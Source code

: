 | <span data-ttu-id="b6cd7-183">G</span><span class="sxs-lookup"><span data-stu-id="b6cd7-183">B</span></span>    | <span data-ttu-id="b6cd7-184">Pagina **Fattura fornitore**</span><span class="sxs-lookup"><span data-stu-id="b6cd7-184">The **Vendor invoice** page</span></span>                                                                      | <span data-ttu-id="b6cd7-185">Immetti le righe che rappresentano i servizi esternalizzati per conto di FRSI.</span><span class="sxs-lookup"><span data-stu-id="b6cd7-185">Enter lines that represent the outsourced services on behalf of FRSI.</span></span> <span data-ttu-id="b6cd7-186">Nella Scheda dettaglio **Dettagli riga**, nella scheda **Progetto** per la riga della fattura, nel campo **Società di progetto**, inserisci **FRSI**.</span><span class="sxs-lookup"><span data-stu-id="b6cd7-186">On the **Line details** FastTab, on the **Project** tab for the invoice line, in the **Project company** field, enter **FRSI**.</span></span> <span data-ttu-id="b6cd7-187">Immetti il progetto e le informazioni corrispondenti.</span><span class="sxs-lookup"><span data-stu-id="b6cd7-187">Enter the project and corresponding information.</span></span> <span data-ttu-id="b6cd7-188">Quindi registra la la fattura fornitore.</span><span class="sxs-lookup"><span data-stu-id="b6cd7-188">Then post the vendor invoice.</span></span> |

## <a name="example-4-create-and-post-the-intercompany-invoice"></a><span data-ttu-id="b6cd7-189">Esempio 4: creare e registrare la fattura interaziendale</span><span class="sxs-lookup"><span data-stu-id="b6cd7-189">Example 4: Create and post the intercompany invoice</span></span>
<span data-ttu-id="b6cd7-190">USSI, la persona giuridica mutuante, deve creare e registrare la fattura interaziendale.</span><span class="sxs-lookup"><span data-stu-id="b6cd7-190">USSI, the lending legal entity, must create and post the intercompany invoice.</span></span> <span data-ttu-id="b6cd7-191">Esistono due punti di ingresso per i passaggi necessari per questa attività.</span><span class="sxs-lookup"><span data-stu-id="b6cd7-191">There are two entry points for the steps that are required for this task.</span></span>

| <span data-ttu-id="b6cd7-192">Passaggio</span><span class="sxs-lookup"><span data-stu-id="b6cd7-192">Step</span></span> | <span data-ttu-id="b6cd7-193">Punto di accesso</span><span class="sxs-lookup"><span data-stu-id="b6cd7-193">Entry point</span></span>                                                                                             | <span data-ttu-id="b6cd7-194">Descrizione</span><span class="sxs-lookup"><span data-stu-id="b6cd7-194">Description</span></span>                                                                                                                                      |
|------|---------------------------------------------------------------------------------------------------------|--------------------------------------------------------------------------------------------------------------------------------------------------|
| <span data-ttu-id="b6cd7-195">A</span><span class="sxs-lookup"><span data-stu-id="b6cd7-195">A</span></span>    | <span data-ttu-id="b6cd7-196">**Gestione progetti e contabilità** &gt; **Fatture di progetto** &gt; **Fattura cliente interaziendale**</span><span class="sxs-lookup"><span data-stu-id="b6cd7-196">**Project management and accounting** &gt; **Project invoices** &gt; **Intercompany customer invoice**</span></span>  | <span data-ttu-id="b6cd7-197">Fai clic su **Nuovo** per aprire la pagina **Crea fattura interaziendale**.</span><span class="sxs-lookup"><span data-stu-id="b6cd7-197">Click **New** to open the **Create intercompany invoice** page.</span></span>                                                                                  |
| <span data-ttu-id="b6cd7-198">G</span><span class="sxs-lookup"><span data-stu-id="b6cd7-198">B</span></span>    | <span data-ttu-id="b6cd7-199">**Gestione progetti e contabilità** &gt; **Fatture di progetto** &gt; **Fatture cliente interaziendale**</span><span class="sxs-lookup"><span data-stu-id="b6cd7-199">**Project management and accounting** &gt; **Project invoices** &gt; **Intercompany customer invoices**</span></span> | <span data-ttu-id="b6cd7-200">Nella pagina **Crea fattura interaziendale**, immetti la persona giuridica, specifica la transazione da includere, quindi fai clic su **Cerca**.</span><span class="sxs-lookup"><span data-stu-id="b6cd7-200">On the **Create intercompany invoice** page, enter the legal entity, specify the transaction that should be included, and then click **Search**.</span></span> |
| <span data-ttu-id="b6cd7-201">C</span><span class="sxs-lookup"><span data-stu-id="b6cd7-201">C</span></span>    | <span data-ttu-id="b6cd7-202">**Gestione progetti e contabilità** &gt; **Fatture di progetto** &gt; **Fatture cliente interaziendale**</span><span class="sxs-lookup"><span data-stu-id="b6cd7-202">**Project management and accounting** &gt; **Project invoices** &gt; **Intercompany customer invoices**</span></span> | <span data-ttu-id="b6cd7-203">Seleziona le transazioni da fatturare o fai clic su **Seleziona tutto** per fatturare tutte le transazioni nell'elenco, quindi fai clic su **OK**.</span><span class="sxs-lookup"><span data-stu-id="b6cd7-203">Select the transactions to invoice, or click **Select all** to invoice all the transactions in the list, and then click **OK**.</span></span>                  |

Work required = Transcribe the material exactly, so that no line is lost or altered.

Answer =
Source code

: | <span data-ttu-id="b6cd7-183">G</span><span class="sxs-lookup"><span data-stu-id="b6cd7-183">B</span></span>    | <span data-ttu-id="b6cd7-184">Pagina **Fattura fornitore**</span><span class="sxs-lookup"><span data-stu-id="b6cd7-184">The **Vendor invoice** page</span></span>                                                                      | <span data-ttu-id="b6cd7-185">Immetti le righe che rappresentano i servizi esternalizzati per conto di FRSI.</span><span class="sxs-lookup"><span data-stu-id="b6cd7-185">Enter lines that represent the outsourced services on behalf of FRSI.</span></span> <span data-ttu-id="b6cd7-186">Nella Scheda dettaglio **Dettagli riga**, nella scheda **Progetto** per la riga della fattura, nel campo **Società di progetto**, inserisci **FRSI**.</span><span class="sxs-lookup"><span data-stu-id="b6cd7-186">On the **Line details** FastTab, on the **Project** tab for the invoice line, in the **Project company** field, enter **FRSI**.</span></span> <span data-ttu-id="b6cd7-187">Immetti il progetto e le informazioni corrispondenti.</span><span class="sxs-lookup"><span data-stu-id="b6cd7-187">Enter the project and corresponding information.</span></span> <span data-ttu-id="b6cd7-188">Quindi registra la la fattura fornitore.</span><span class="sxs-lookup"><span data-stu-id="b6cd7-188">Then post the vendor invoice.</span></span> |

## <a name="example-4-create-and-post-the-intercompany-invoice"></a><span data-ttu-id="b6cd7-189">Esempio 4: creare e registrare la fattura interaziendale</span><span class="sxs-lookup"><span data-stu-id="b6cd7-189">Example 4: Create and post the intercompany invoice</span></span>
<span data-ttu-id="b6cd7-190">USSI, la persona giuridica mutuante, deve creare e registrare la fattura interaziendale.</span><span class="sxs-lookup"><span data-stu-id="b6cd7-190">USSI, the lending legal entity, must create and post the intercompany invoice.</span></span> <span data-ttu-id="b6cd7-191">Esistono due punti di ingresso per i passaggi necessari per questa attività.</span><span class="sxs-lookup"><span data-stu-id="b6cd7-191">There are two entry points for the steps that are required for this task.</span></span>

| <span data-ttu-id="b6cd7-192">Passaggio</span><span class="sxs-lookup"><span data-stu-id="b6cd7-192">Step</span></span> | <span data-ttu-id="b6cd7-193">Punto di accesso</span><span class="sxs-lookup"><span data-stu-id="b6cd7-193">Entry point</span></span>                                                                                             | <span data-ttu-id="b6cd7-194">Descrizione</span><span class="sxs-lookup"><span data-stu-id="b6cd7-194">Description</span></span>                                                                                                                                      |
|------|---------------------------------------------------------------------------------------------------------|--------------------------------------------------------------------------------------------------------------------------------------------------|
| <span data-ttu-id="b6cd7-195">A</span><span class="sxs-lookup"><span data-stu-id="b6cd7-195">A</span></span>    | <span data-ttu-id="b6cd7-196">**Gestione progetti e contabilità** &gt; **Fatture di progetto** &gt; **Fattura cliente interaziendale**</span><span class="sxs-lookup"><span data-stu-id="b6cd7-196">**Project management and accounting** &gt; **Project invoices** &gt; **Intercompany customer invoice**</span></span>  | <span data-ttu-id="b6cd7-197">Fai clic su **Nuovo** per aprire la pagina **Crea fattura interaziendale**.</span><span class="sxs-lookup"><span data-stu-id="b6cd7-197">Click **New** to open the **Create intercompany invoice** page.</span></span>                                                                                  |
| <span data-ttu-id="b6cd7-198">G</span><span class="sxs-lookup"><span data-stu-id="b6cd7-198">B</span></span>    | <span data-ttu-id="b6cd7-199">**Gestione progetti e contabilità** &gt; **Fatture di progetto** &gt; **Fatture cliente interaziendale**</span><span class="sxs-lookup"><span data-stu-id="b6cd7-199">**Project management and accounting** &gt; **Project invoices** &gt; **Intercompany customer invoices**</span></span> | <span data-ttu-id="b6cd7-200">Nella pagina **Crea fattura interaziendale**, immetti la persona giuridica, specifica la transazione da includere, quindi fai clic su **Cerca**.</span><span class="sxs-lookup"><span data-stu-id="b6cd7-200">On the **Create intercompany invoice** page, enter the legal entity, specify the transaction that should be included, and then click **Search**.</span></span> |
| <span data-ttu-id="b6cd7-201">C</span><span class="sxs-lookup"><span data-stu-id="b6cd7-201">C</span></span>    | <span data-ttu-id="b6cd7-202">**Gestione progetti e contabilità** &gt; **Fatture di progetto** &gt; **Fatture cliente interaziendale**</span><span class="sxs-lookup"><span data-stu-id="b6cd7-202">**Project management and accounting** &gt; **Project invoices** &gt; **Intercompany customer invoices**</span></span> | <span data-ttu-id="b6cd7-203">Seleziona le transazioni da fatturare o fai clic su **Seleziona tutto** per fatturare tutte le transazioni nell'elenco, quindi fai clic su **OK**.</span><span class="sxs-lookup"><span data-stu-id="b6cd7-203">Select the transactions to invoice, or click **Select all** to invoice all the transactions in the list, and then click **OK**.</span></span>                  |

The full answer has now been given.